GENEL KURUL KONUŞMASI
Konu: Askeri Ceza Kanunu ile Bazı Kanunlarda Değişiklik Yapılmasına Dair Kanun Teklifi münasebetiyle
Yasama Yılı:4
Birleşim:95
Tarih:23.06.2021

İBRAHİM ÖZDEN KABOĞLU (İstanbul) - Sayın Başkan, Divan, değerli milletvekilleri; görüştüğümüz yasa teklifi 44'üncü torba düzenlemesi, Askerî Ceza Kanunu torbası. Bugüne kadar görüştüğümüz 2.290 maddenin 1.432'si torba şeklinde görüşüldü yani yüzde 64'ü. Tam da bütçeden sonra Adalet Komisyonu ikinci torba komisyonuna dönüştürüldü. Bu yasa teklifiyle, bu torba yasa teklifiyle 5 kanunda 18 maddede değişiklik yapılıyor. Değişiklik yapılan kanunlarda 1'den çok kez değişiklik, 27'ci Yasama Döneminde Türk Silahlı Kuvvetleri Personel Kanunu'nda 5 kez değişiklik yapıldı. Bunun anlamı, demek ki torba yoluyla yapılan düzenlemenin, esasen, önerilerin, Mecliste değil Meclis dışında yazıldığı, Meclis dışından geldiği, bu nedenle birbiriyle bağlantısız yasal önerilerden oluştuğu, bu yönüyle de öngörülebilir, ulaşılabilir ve anlaşılabilir özelliklerinden yoksun olduğu ortaya çıkmaktadır ve torba yasa, nitelik olarak Anayasa'ya aykırıdır. Gerçekten, 27'nci Yasama Döneminde yapılan yasalara karşı Anayasa Mahkemesi başvurularında Anayasa Mahkemesinin karara bağladığı 14 başvurunun 8'indeki iptal kararı da torba yasalara ilişkindir ama torba yasa yapılmasına devam ediliyor. Gerçekten, Adalet Komisyonu açısından konuya bakıldığı zaman, sürekli çalıştırılan Adalet Komisyonu toplam 20 kanunda 84 maddeyi son bir ayda görüşmüş ve bu kanun teklifi, bu torba yasa görüşülürken aynı zamanda yukarıda, Adalet Komisyonunda "dördüncü yargı paketi" adı verilen bir torba yasa görüşmesi de devam etmektedir.

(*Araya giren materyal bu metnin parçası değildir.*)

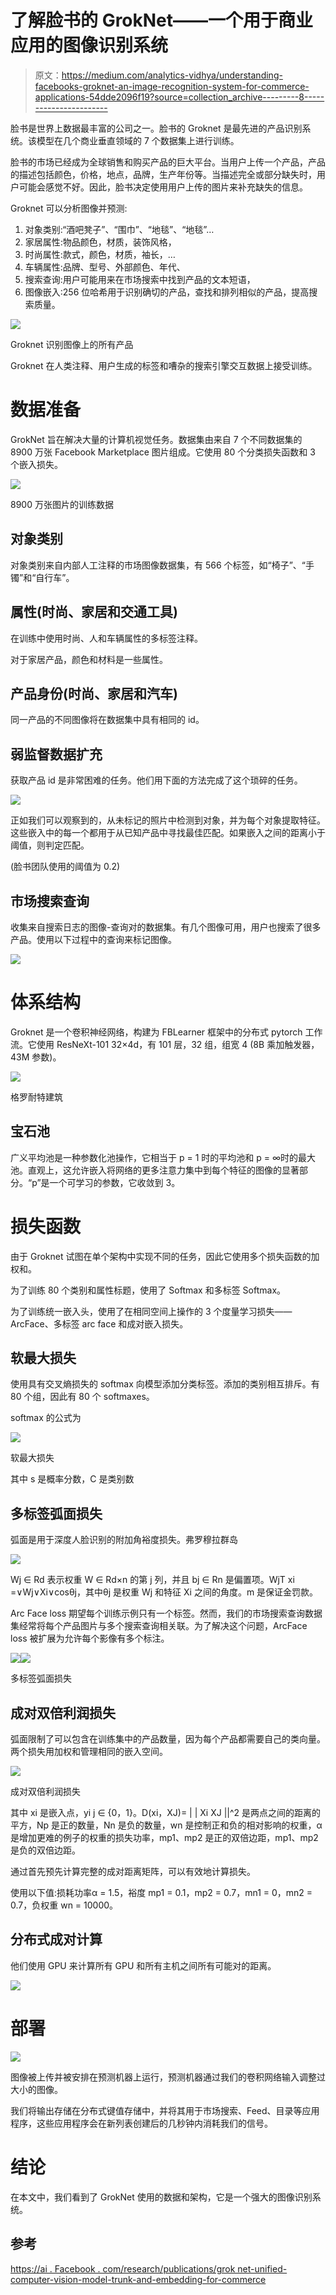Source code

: # 了解脸书的 GrokNet——一个用于商业应用的图像识别系统

> 原文：<https://medium.com/analytics-vidhya/understanding-facebooks-groknet-an-image-recognition-system-for-commerce-applications-54dde2096f19?source=collection_archive---------8----------------------->

脸书是世界上数据最丰富的公司之一。脸书的 Groknet 是最先进的产品识别系统。该模型在几个商业垂直领域的 7 个数据集上进行训练。

脸书的市场已经成为全球销售和购买产品的巨大平台。当用户上传一个产品，产品的描述包括颜色，价格，地点，品牌，生产年份等。当描述完全或部分缺失时，用户可能会感觉不好。因此，脸书决定使用用户上传的图片来补充缺失的信息。

Groknet 可以分析图像并预测:

1.  对象类别:“酒吧凳子”、“围巾”、“地毯”、“地毯”…
2.  家居属性:物品颜色，材质，装饰风格，
3.  时尚属性:款式，颜色，材质，袖长，…
4.  车辆属性:品牌、型号、外部颜色、年代、
5.  搜索查询:用户可能用来在市场搜索中找到产品的文本短语，
6.  图像嵌入:256 位哈希用于识别确切的产品，查找和排列相似的产品，提高搜索质量。

![](img/424c4054e767c789227b6ec8816c63db.png)

Groknet 识别图像上的所有产品

Groknet 在人类注释、用户生成的标签和嘈杂的搜索引擎交互数据上接受训练。

# 数据准备

GrokNet 旨在解决大量的计算机视觉任务。数据集由来自 7 个不同数据集的 8900 万张 Facebook Marketplace 图片组成。它使用 80 个分类损失函数和 3 个嵌入损失。

![](img/325901180322b865c9b382650a36975c.png)

8900 万张图片的训练数据

## 对象类别

对象类别来自内部人工注释的市场图像数据集，有 566 个标签，如“椅子”、“手镯”和“自行车”。

## 属性(时尚、家居和交通工具)

在训练中使用时尚、人和车辆属性的多标签注释。

对于家居产品，颜色和材料是一些属性。

## 产品身份(时尚、家居和汽车)

同一产品的不同图像将在数据集中具有相同的 id。

## 弱监督数据扩充

获取产品 id 是非常困难的任务。他们用下面的方法完成了这个琐碎的任务。

![](img/6a21cd983371bf3c6152aa5f36efa668.png)

正如我们可以观察到的，从未标记的照片中检测到对象，并为每个对象提取特征。这些嵌入中的每一个都用于从已知产品中寻找最佳匹配。如果嵌入之间的距离小于阈值，则判定匹配。

(脸书团队使用的阈值为 0.2)

## 市场搜索查询

收集来自搜索日志的图像-查询对的数据集。有几个图像可用，用户也搜索了很多产品。使用以下过程中的查询来标记图像。

![](img/da62485d05479c27dc814e51d8c3c8ae.png)

# 体系结构

Groknet 是一个卷积神经网络，构建为 FBLearner 框架中的分布式 pytorch 工作流。它使用 ResNeXt-101 32×4d，有 101 层，32 组，组宽 4 (8B 乘加触发器，43M 参数)。

![](img/aa318e12df4f09bffb833f7be62dfc35.png)

格罗耐特建筑

## 宝石池

广义平均池是一种参数化池操作，它相当于 p = 1 时的平均池和 p = ∞时的最大池。直观上，这允许嵌入将网络的更多注意力集中到每个特征的图像的显著部分。“p”是一个可学习的参数，它收敛到 3。

# 损失函数

由于 Groknet 试图在单个架构中实现不同的任务，因此它使用多个损失函数的加权和。

为了训练 80 个类别和属性标题，使用了 Softmax 和多标签 Softmax。

为了训练统一嵌入头，使用了在相同空间上操作的 3 个度量学习损失——ArcFace、多标签 arc face 和成对嵌入损失。

## 软最大损失

使用具有交叉熵损失的 softmax 向模型添加分类标签。添加的类别相互排斥。有 80 个组，因此有 80 个 softmaxes。

softmax 的公式为

![](img/d0bcdf4b0c18557eea0d0c27310558a7.png)

软最大损失

其中 s 是概率分数，C 是类别数

## 多标签弧面损失

弧面是用于深度人脸识别的附加角裕度损失。弗罗穆拉群岛

![](img/3b19604ac995aabfd6fde68cefb52b98.png)

Wj ∈ Rd 表示权重 W ∈ Rd×n 的第 j 列，并且 bj ∈ Rn 是偏置项。WjT xi =∨Wj∨Xi∨cosθj，其中θj 是权重 Wj 和特征 Xi 之间的角度。m 是保证金罚款。

Arc Face loss 期望每个训练示例只有一个标签。然而，我们的市场搜索查询数据集经常将每个产品图片与多个搜索查询相关联。为了解决这个问题，ArcFace loss 被扩展为允许每个影像有多个标注。

![](img/43c53225345ff87b5b55ec69bf020d04.png)![](img/9f3bb68d18006bf3ade804a7e5659057.png)

多标签弧面损失

## 成对双倍利润损失

弧面限制了可以包含在训练集中的产品数量，因为每个产品都需要自己的类向量。两个损失用加权和管理相同的嵌入空间。

![](img/657af7c3f5d636c8178daf2efb042f1f.png)

成对双倍利润损失

其中 xi 是嵌入点，yi j ∈ {0，1}。D(xi，XJ)= | | Xi XJ ||^2 是两点之间的距离的平方，Np 是正的数量，Nn 是负的数量，wn 是控制正和负的相对影响的权重，α是增加更难的例子的权重的损失功率，mp1、mp2 是正的双倍边距，mp1、mp2 是负的双倍边距。

通过首先预先计算完整的成对距离矩阵，可以有效地计算损失。

使用以下值:损耗功率α = 1.5，裕度 mp1 = 0.1，mp2 = 0.7，mn1 = 0，mn2 = 0.7，负权重 wn = 10000。

## 分布式成对计算

他们使用 GPU 来计算所有 GPU 和所有主机之间所有可能对的距离。

![](img/8e636904d1e591aba40b1b1c8d76a183.png)

# 部署

![](img/2e62cc785399761c3265b616a7602483.png)

图像被上传并被安排在预测机器上运行，预测机器通过我们的卷积网络输入调整过大小的图像。

我们将输出存储在分布式键值存储中，并将其用于市场搜索、Feed、目录等应用程序，这些应用程序会在新列表创建后的几秒钟内消耗我们的信号。

# 结论

在本文中，我们看到了 GrokNet 使用的数据和架构，它是一个强大的图像识别系统。

## 参考

[https://ai . Facebook . com/research/publications/grok net-unified-computer-vision-model-trunk-and-embedding-for-commerce](https://ai.facebook.com/research/publications/groknet-unified-computer-vision-model-trunk-and-embeddings-for-commerce)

Üzülerek söylemek gerekir ki biraz önce Adalet Komisyonunda görüşülen dördüncü yargı paketi çalışmalarına katılmış bir vekil olarak bizim iki yıldır hazırladığımız ve esasen "Adil Yargılanma Hakkı Yasa Önerileri" başlığı altında 189 maddeden oluşan 12 yasa önerisinden hiçbiri Cumhur İttifakı tarafından dikkate alınmadı ve bunlar mevcut paketle birleştirilmediği gibi, örtüşen maddelere yönelik hiçbir iyileştirme önerimiz de kabul edilmedi. Bu da gösteriyor ki aslında iki yıl önce açıklanan Yargı Reformu Strateji Belgesi ve üç ay önce açıklanan İnsan Hakları Eylem Planı'nda dile getirilen 18 amaç, 113 hedef ve 649 faaliyetin herhangi bir anlamı bulunmamaktadır. Çünkü bunlar esasen bazı sorunları ikrar etmiş olduğu hâlde genellikle sanki bu sorunların Anayasa veya yasalardan kaynaklandığı biçiminde bir izlenim uyandırmakta. Eğer burada bir samimiyet olsaydı, en azından bu yasama Meclisinin neden olduğu özellikle olağanüstü hâl kanun hükmünde kararnameleri yoluyla yol açılan mağduriyetlere çözüm için en ufak bir adım atılırdı. Dolayısıyla bizim hak, hukuk, adalet doğrultusunda yaptığımız çalışmaları örtme çabası, aslında, yapıcı muhalefet yönünde attığımız adımın, uzattığımız elin geri itilmesi anlamına gelmektedir. Bu da şunu gösteriyor: Demokratik bir Anayasa yolunda ne kadar daha kararlı çalışmamız gerektiğini ve Türkiye'nin, Anayasa'nın 2'nci maddesinde öngörüldüğü üzere, insan haklarına dayanan, demokratik bir hukuk devletine yaraşır Anayasa'ya olan ihtiyacını ortaya koymaktadır. Çünkü bu süreç ne uzlaşma ne de müzakereyi beraberinde getiren bir süreçtir.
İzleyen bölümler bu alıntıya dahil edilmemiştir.